Assessment of the Effects of a High Amikacin Dose on Plasma Peak Concentration in Critically Ill Children.

Abstract

This study aimed to assess the incidence of amikacin plasma peak concentration (Cmax) below 60 mg·L-1 in critically ill children receiving an amikacin dosing regimen of 30 mgkg-1·day-1. Secondary objectives were to identify factors associated with low Cmax and to assess the incidence of acute kidney injury (AKI). A retrospective observational study was performed in two French pediatric intensive care units. All admitted children who received 30 mg·kg-1 amikacin and had a Cmax measurement were eligible. Clinical and biological data, amikacin dose, and concentrations were collected. In total, 30 patients were included, aged from 3 weeks to 7 years. They received a median amikacin dosage of 30 mgkg-1·day-1 (range 29-33) based on admission body weight (BW), corresponding to 27 mgkg-1·day-1 (range 24-30) based on actual BW. Cmax was < 60 mg·L-1 in 21 (70%) children and none had a Cmax ≥ 80 mg·L-1. Among the 15 patients with a measured minimum inhibitory concentration (MIC), 13 (87%) had a Cmax/MIC ratio > 8. Univariate analysis showed that factors associated with Cmax < 60 mg·L-1 were high estimated glomerular filtration rate (p = 0.015) and low blood urea concentration (p = 0.001).
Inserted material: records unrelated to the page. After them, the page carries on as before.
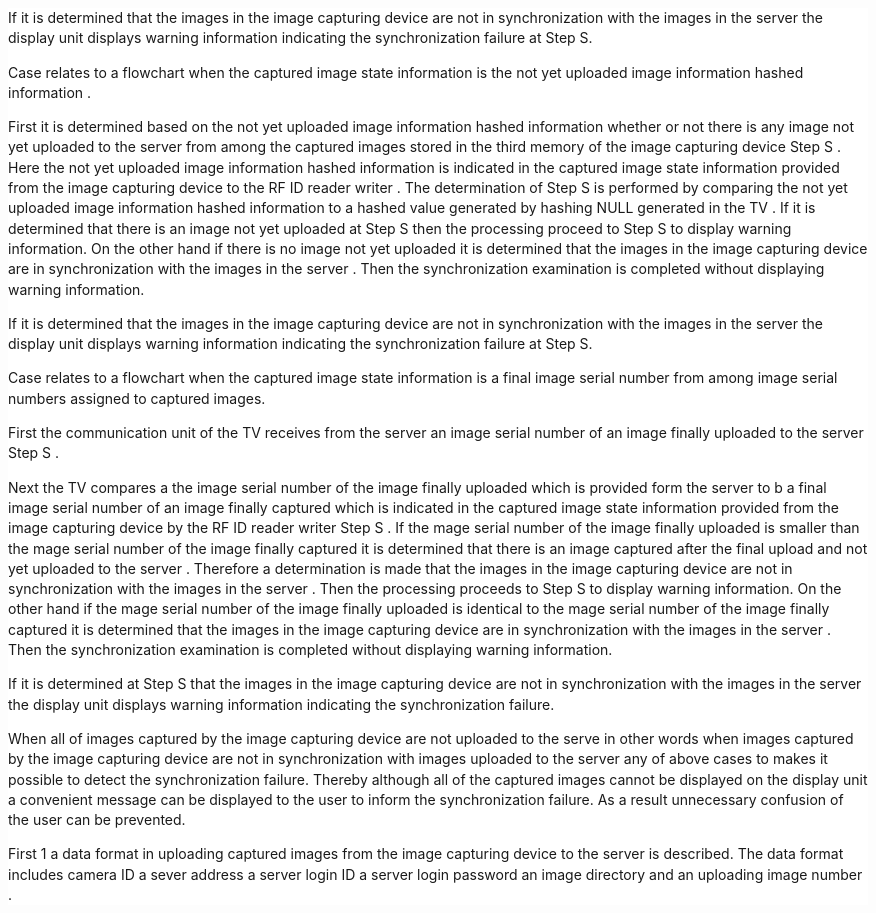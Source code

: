 If it is determined that the images in the image capturing device are not in synchronization with the images in the server the display unit displays warning information indicating the synchronization failure at Step S.

Case relates to a flowchart when the captured image state information is the not yet uploaded image information hashed information .

First it is determined based on the not yet uploaded image information hashed information whether or not there is any image not yet uploaded to the server from among the captured images stored in the third memory of the image capturing device Step S . Here the not yet uploaded image information hashed information is indicated in the captured image state information provided from the image capturing device to the RF ID reader writer . The determination of Step S is performed by comparing the not yet uploaded image information hashed information to a hashed value generated by hashing NULL generated in the TV . If it is determined that there is an image not yet uploaded at Step S then the processing proceed to Step S to display warning information. On the other hand if there is no image not yet uploaded it is determined that the images in the image capturing device are in synchronization with the images in the server . Then the synchronization examination is completed without displaying warning information.

If it is determined that the images in the image capturing device are not in synchronization with the images in the server the display unit displays warning information indicating the synchronization failure at Step S.

Case relates to a flowchart when the captured image state information is a final image serial number from among image serial numbers assigned to captured images.

First the communication unit of the TV receives from the server an image serial number of an image finally uploaded to the server Step S .

Next the TV compares a the image serial number of the image finally uploaded which is provided form the server to b a final image serial number of an image finally captured which is indicated in the captured image state information provided from the image capturing device by the RF ID reader writer Step S . If the mage serial number of the image finally uploaded is smaller than the mage serial number of the image finally captured it is determined that there is an image captured after the final upload and not yet uploaded to the server . Therefore a determination is made that the images in the image capturing device are not in synchronization with the images in the server . Then the processing proceeds to Step S to display warning information. On the other hand if the mage serial number of the image finally uploaded is identical to the mage serial number of the image finally captured it is determined that the images in the image capturing device are in synchronization with the images in the server . Then the synchronization examination is completed without displaying warning information.

If it is determined at Step S that the images in the image capturing device are not in synchronization with the images in the server the display unit displays warning information indicating the synchronization failure.

When all of images captured by the image capturing device are not uploaded to the serve in other words when images captured by the image capturing device are not in synchronization with images uploaded to the server any of above cases to makes it possible to detect the synchronization failure. Thereby although all of the captured images cannot be displayed on the display unit a convenient message can be displayed to the user to inform the synchronization failure. As a result unnecessary confusion of the user can be prevented.

First 1 a data format in uploading captured images from the image capturing device to the server is described. The data format includes camera ID a sever address a server login ID a server login password an image directory and an uploading image number .
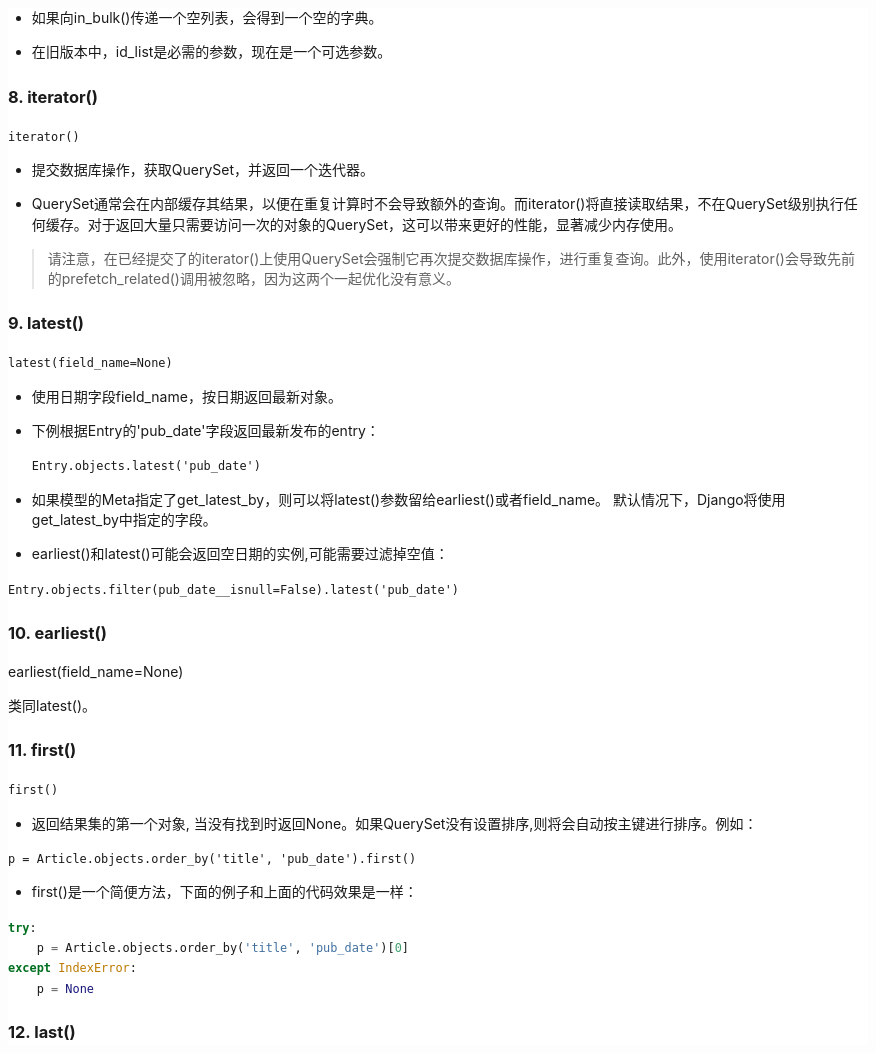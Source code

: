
 ```python
```

- 如果向in_bulk()传递一个空列表，会得到一个空的字典。

- 在旧版本中，id_list是必需的参数，现在是一个可选参数。

### 8. iterator()

`iterator()`

- 提交数据库操作，获取QuerySet，并返回一个迭代器。

- QuerySet通常会在内部缓存其结果，以便在重复计算时不会导致额外的查询。而iterator()将直接读取结果，不在QuerySet级别执行任何缓存。对于返回大量只需要访问一次的对象的QuerySet，这可以带来更好的性能，显著减少内存使用。

> 请注意，在已经提交了的iterator()上使用QuerySet会强制它再次提交数据库操作，进行重复查询。此外，使用iterator()会导致先前的prefetch_related()调用被忽略，因为这两个一起优化没有意义。

### 9. latest()

`latest(field_name=None)`

- 使用日期字段field_name，按日期返回最新对象。

- 下例根据Entry的'pub_date'字段返回最新发布的entry：

  `Entry.objects.latest('pub_date')`

- 如果模型的Meta指定了get_latest_by，则可以将latest()参数留给earliest()或者field_name。 默认情况下，Django将使用get_latest_by中指定的字段。

- earliest()和latest()可能会返回空日期的实例,可能需要过滤掉空值：

`Entry.objects.filter(pub_date__isnull=False).latest('pub_date')`

### 10. earliest()

earliest(field_name=None)

类同latest()。

### 11. first()

`first()`

- 返回结果集的第一个对象, 当没有找到时返回None。如果QuerySet没有设置排序,则将会自动按主键进行排序。例如：

`p = Article.objects.order_by('title', 'pub_date').first()`

- first()是一个简便方法，下面的例子和上面的代码效果是一样：

```python
try:
	p = Article.objects.order_by('title', 'pub_date')[0]
except IndexError:
	p = None
```

### 12. last()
AKI progression or occurrence was observed after amikacin administration in two (7%) and six (21%) patients, respectively. Despite the administration of the maximal recommended amikacin dose, Cmax was below the pharmacokinetic target in 70% of our pediatric population. Further studies are needed to develop a pharmacokinetic model in a population of critically ill children to optimize target attainment.